Удивительное начинается со встречи с клиентом или клиентами. Вот я захожу утром в вестибюль гостиницы, бросаю взгляд вокруг и сразу иду к своим туристам, хотя до этого никогда их не видел. Ошибок не бывает, единственное исключение из правила возникает тогда, когда в фойе несколько русскоязычных групп, которых встречают несколько экскурсоводов вроде меня. И ведь очень трудно описать, как это происходит, это опознание, эта идентификация. Раньше использовали всёобъясняющее понятие «совковый вид». Но «совкового вида» у моей клиентуры, прожившей много лет в США, Израиле, Германии, или России давным-давно нет и быть не может. Наверное, лучше попытаться объяснить это хорошо развитым культурным чутьём нам, гидам, присущим, поскольку мы вынуждены уютно чувствовать себя сразу в двух культурах: в той, откуда мы вышли, и в той, по которой мы ведём туристов.

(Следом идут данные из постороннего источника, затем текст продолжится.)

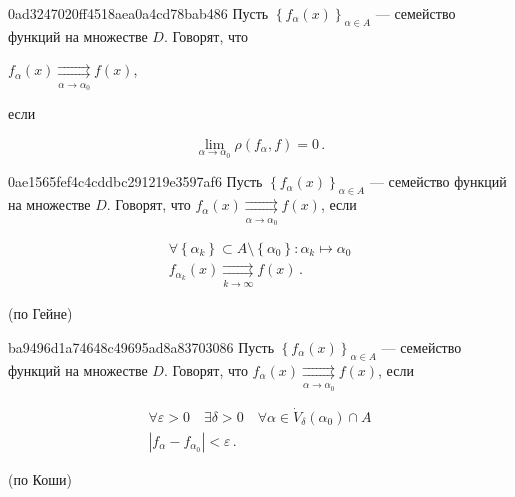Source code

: \begin{note}{0ad3247020ff4518aea0a4cd78bab486}
    Пусть \({ \left\{ f_\alpha (x) \right\}_{\alpha \in A} }\) --- семейство функций на множестве \({ D }\).
    Говорят, что \begin{icloze}{2}\({ f_{\alpha}(x) \underset{\alpha \to \alpha_0}{\rightrightarrows} f(x) }\),\end{icloze} если
    \begin{icloze}{1}
        \[
            \lim_{\alpha \to \alpha_0} \rho(f_\alpha, f) = 0\,.
        \]
    \end{icloze}
\end{note}

\begin{note}{0ae1565fef4c4cddbc291219e3597af6}
    Пусть \({ \left\{ f_\alpha (x) \right\}_{\alpha \in A} }\) --- семейство функций на множестве \({ D }\).
    Говорят, что \({ f_{\alpha}(x) \underset{\alpha \to \alpha_0}{\rightrightarrows} f(x) }\), если
    \begin{icloze}{1}
        \[
            \begin{gathered}
                \forall \left\{ \alpha_k \right\} \subset A \setminus \left\{ \alpha_0 \right\} : \alpha_k \mapsto \alpha_0 \\
                f_{\alpha_k}(x) \underset{k \to \infty}{\rightrightarrows} f(x)\,.
            \end{gathered}
        \]
    \end{icloze}

    \begin{center}
        \tiny
        (по Гейне)
    \end{center}
\end{note}

\begin{note}{ba9496d1a74648c49695ad8a83703086}
    Пусть \({ \left\{ f_\alpha (x) \right\}_{\alpha \in A} }\) --- семейство функций на множестве \({ D }\).
    Говорят, что \({ f_{\alpha}(x) \underset{\alpha \to \alpha_0}{\rightrightarrows} f(x) }\), если
    \begin{icloze}{1}
        \[
            \begin{gathered}
                \forall \varepsilon > 0 \quad \exists \delta > 0 \quad \forall \alpha \in \dot V_{\delta}(\alpha_0) \cap A \\
                \left\lvert f_\alpha - f_{\alpha_0} \right\rvert < \varepsilon\,.
            \end{gathered}
        \]
    \end{icloze}

    \begin{center}
        \tiny
        (по Коши)
    \end{center}
\end{note}

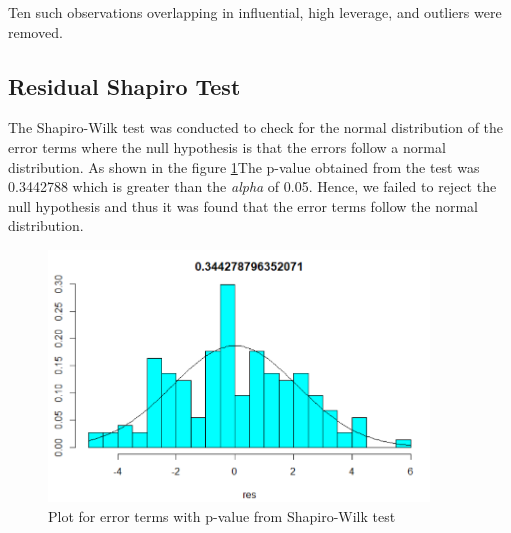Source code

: Ten such observations overlapping in influential, high leverage, and outliers were removed. 

\subsection{Residual Shapiro Test}
\label{sec:residual-shapiro-test}
The Shapiro-Wilk test was conducted to check for the normal distribution of the error terms where the null hypothesis is that the errors follow a normal distribution. As shown in the figure \ref{fig:shapiro}The p-value obtained from the test was 0.3442788 which is greater than the \textit{alpha} of 0.05. Hence, we failed to reject the null hypothesis and thus it was found that the error terms follow the normal distribution. 

\begin{figure}
  \centering
  \includegraphics[width = 0.9\textwidth]{figures/Shapiro.PNG}
  \caption{Plot for error terms with p-value from Shapiro-Wilk test}
  \label{fig:shapiro}
\end{figure}



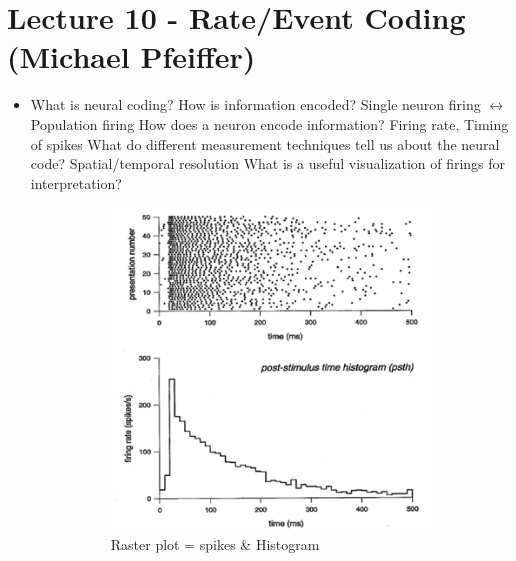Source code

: \documentclass[english,11pt]{article}
\begin{document}
\section{Lecture 10 - Rate/Event Coding (Michael Pfeiffer)}
\begin{itemize}
\item What is neural coding?
\subitem How is information encoded?
\subitem Single neuron firing $\leftrightarrow$  Population firing
\subitem How does a neuron encode information?
\subitem Firing rate, Timing of spikes
\subitem What do different measurement techniques tell us about the neural code?
\subitem Spatial/temporal resolution
\subitem What is a useful visualization of firings for interpretation?
\begin{figure}[H]
        \centering
        \begin{subfigure}[b]{0.5\textwidth}
                \centering
				\includegraphics[width=\textwidth]{neural-coding-problem.png}
				\caption{Raster plot = spikes \& Histogram}
        \end{subfigure}%
        ~
        \begin{subfigure}[b]{0.5\textwidth}
                \centering

\end{subfigure}
\end{figure}
\end{itemize}
\end{document}

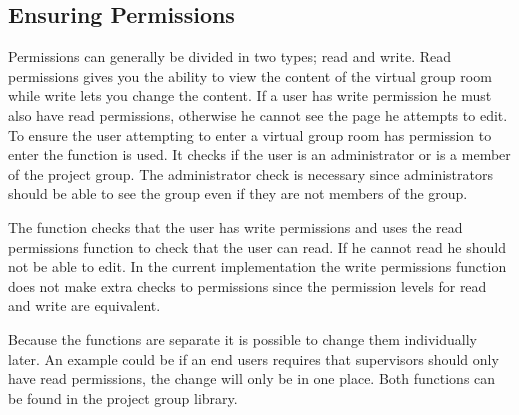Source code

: \subsection{Ensuring Permissions}
\label{sec:projectgrouproommanagerights}
Permissions can generally be divided in two types; read and write. 
Read permissions gives you the ability to view the content of the virtual group room while write lets you change the content. 
If a user has write permission he must also have read permissions, otherwise he cannot see the page he attempts to edit. 
To ensure the user attempting to enter a virtual group room has permission to enter the function  is used. 
It checks if the user is an administrator or is a member of the project group. 
The administrator check is necessary since administrators should be able to see the group even if they are not members of the group. 

The function  checks that the user has write permissions and uses the read permissions function to check that the user can read.
If he cannot read he should not be able to edit. 
In the current implementation the write permissions function does not make extra checks to permissions since the permission levels for read and write are equivalent.

Because the functions are separate it is possible to change them individually later.
An example could be if an end users requires that supervisors should only have read permissions, the change will only be in one place. 
Both functions can be found in the project group library.
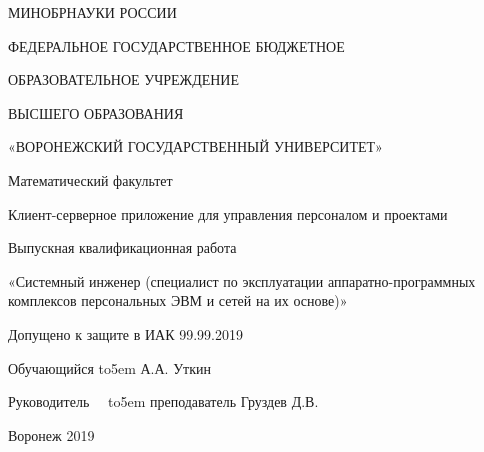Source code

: \documentclass[14pt, a4paper]{extarticle}
\begin{document}
    \begin{titlepage}
        \begin{center}
            МИНОБРНАУКИ РОССИИ

            ФЕДЕРАЛЬНОЕ ГОСУДАРСТВЕННОЕ БЮДЖЕТНОЕ

            ОБРАЗОВАТЕЛЬНОЕ УЧРЕЖДЕНИЕ

            ВЫСШЕГО ОБРАЗОВАНИЯ

            «ВОРОНЕЖСКИЙ ГОСУДАРСТВЕННЫЙ УНИВЕРСИТЕТ»

            \begin{spacing}{4}
            \end{spacing}

            Математический факультет
            \begin{spacing}{5.5}
            \end{spacing}


            Клиент-серверное приложение для управления персоналом и проектами
            \begin{spacing}{4.5}
            \end{spacing}


            Выпускная квалификационная работа 

            «Системный инженер (специалист по эксплуатации аппаратно-программных комплексов персональных ЭВМ и сетей на их основе)»

        \end{center}

        \begin{spacing}{5.5}
        \end{spacing}

        Допущено к защите в ИАК	 99.99.2019

        \begin{spacing}{2}
        \end{spacing}

        \begin{spacing}{2}
        \end{spacing}
        Обучающийся \def\hrf#1{\hbox to#1{\hrulefill}}
        \hrf{5em} А.А. Уткин
        \begin{spacing}{2}
        \end{spacing}
        Руководитель\ \ \def\hrf#1{\hbox to#1{\hrulefill}}
        \hrf{5em}
                преподаватель Груздев Д.В.

        \begin{center}
            \begin{spacing}{4}
            \end{spacing}
            Воронеж 2019
        \end{center}
    \end{titlepage}
\end{document}
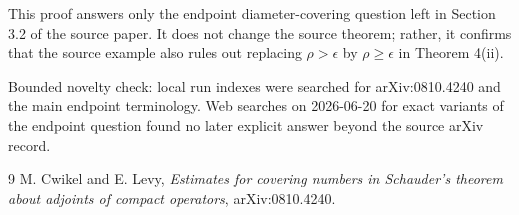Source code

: \documentclass[11pt]{article}
\begin{document}
This proof answers only the endpoint diameter-covering question left in
Section 3.2 of the source paper. It does not change the source theorem; rather,
it confirms that the source example also rules out replacing \(\rho>\epsilon\)
by \(\rho\ge\epsilon\) in Theorem 4(ii).

Bounded novelty check: local run indexes were searched for arXiv:0810.4240 and
the main endpoint terminology. Web searches on 2026-06-20 for exact variants
of the endpoint question found no later explicit answer beyond the source
arXiv record.

\begin{thebibliography}{9}
M. Cwikel and E. Levy,
\emph{Estimates for covering numbers in Schauder's theorem about adjoints of
compact operators},
arXiv:0810.4240.
\end{thebibliography}
\end{document}
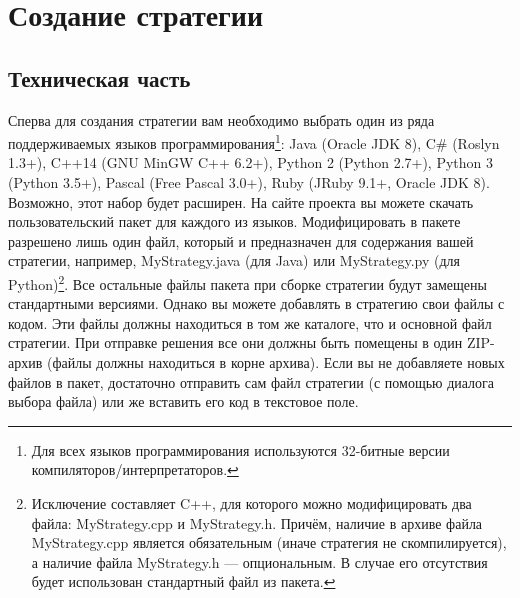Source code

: \chapter{Создание стратегии}

\section{Техническая часть}

Сперва для создания стратегии вам необходимо выбрать один из ряда поддерживаемых языков программирования\footnote[14]{Для всех языков
программирования используются 32-битные версии компиляторов/интерпретаторов.}: Java (Oracle JDK 8), C\# (Roslyn 1.3+), C++14 (GNU MinGW C++
6.2+), Python 2 (Python 2.7+), Python 3 (Python 3.5+), Pascal (Free Pascal 3.0+), Ruby (JRuby 9.1+, Oracle JDK 8). Возможно, этот набор
будет расширен. На сайте проекта вы можете скачать пользовательский пакет для каждого из языков. Модифицировать в пакете разрешено лишь один
файл, который и предназначен для содержания вашей стратегии, например, MyStrategy.java (для Java) или MyStrategy.py (для
Python)\footnote[15]{Исключение составляет C++, для которого можно модифицировать два файла: MyStrategy.cpp и MyStrategy.h. Причём, наличие
в архиве файла MyStrategy.cpp является обязательным (иначе стратегия не скомпилируется), а наличие файла MyStrategy.h --- опциональным. В
случае его отсутствия будет использован стандартный файл из пакета.}. Все остальные файлы пакета при сборке стратегии будут замещены
стандартными версиями. Однако вы можете добавлять в стратегию свои файлы с кодом. Эти файлы должны находиться в том же каталоге, что и
основной файл стратегии. При отправке решения все они должны быть помещены в один ZIP-архив (файлы должны находиться в корне архива). Если
вы не добавляете новых файлов в пакет, достаточно отправить сам файл стратегии (с помощью диалога выбора файла) или же вставить его код в
текстовое поле.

Трудно работать с олигархами и их семьями. Во-первых, они часто не знают, чего хотят и для чего нужен гид. Ведь рестораны и другие знаковые места в Лондоне им уже порекомендовали собратья-олигархи. Детям богачей непонятно, почему они должны слушать какого-то дяденьку с красивой синей брошью-лицензией на груди, если он даже не миллионер. А все кто не миллионеры – имеют положение прислуги - водитель, телохранитель, гувернантка и так далее. Кроме того, олигархи согласны ездить только на машинах представительского класса, «Ролс-Ройсах», «Бентли», в худшем случае на «Мерседесе» класса «S» и, желательно, с тонированными окнами. Когда я пытаюсь их убедить, что из микроавтобуса производства того же «Мерседеса» обзор лучше, потому что вы сидите выше над уровнем дороги и окна больше, да и головой крутить надо меньше, чем в легковой машине - вас не слышат. В итоге получается вот что: во время обзорной экскурсии по городу мне то и дело приходится говорить: «Сейчас нужно посмотреть вправо и вниз..., а сейчас резко влево и вверх...» Мне-то самому никуда смотреть не нужно, то, о чём я говорю, не меняло своего положения порой лет триста и больше. Обычно уже через час я замечаю, что мои богачи уже никуда не смотрят, а на мой вопрос: «В чём дело?» - отвечают, что у них болит шея, и мне приходится прерывать экскурсию и ходить с ними по аптекам в поисках снимающих боль мазей. Вспоминается английское слово «rubberneck» - буквально «резиновая шея», так часто насмешливо говорят о любознательных туристах.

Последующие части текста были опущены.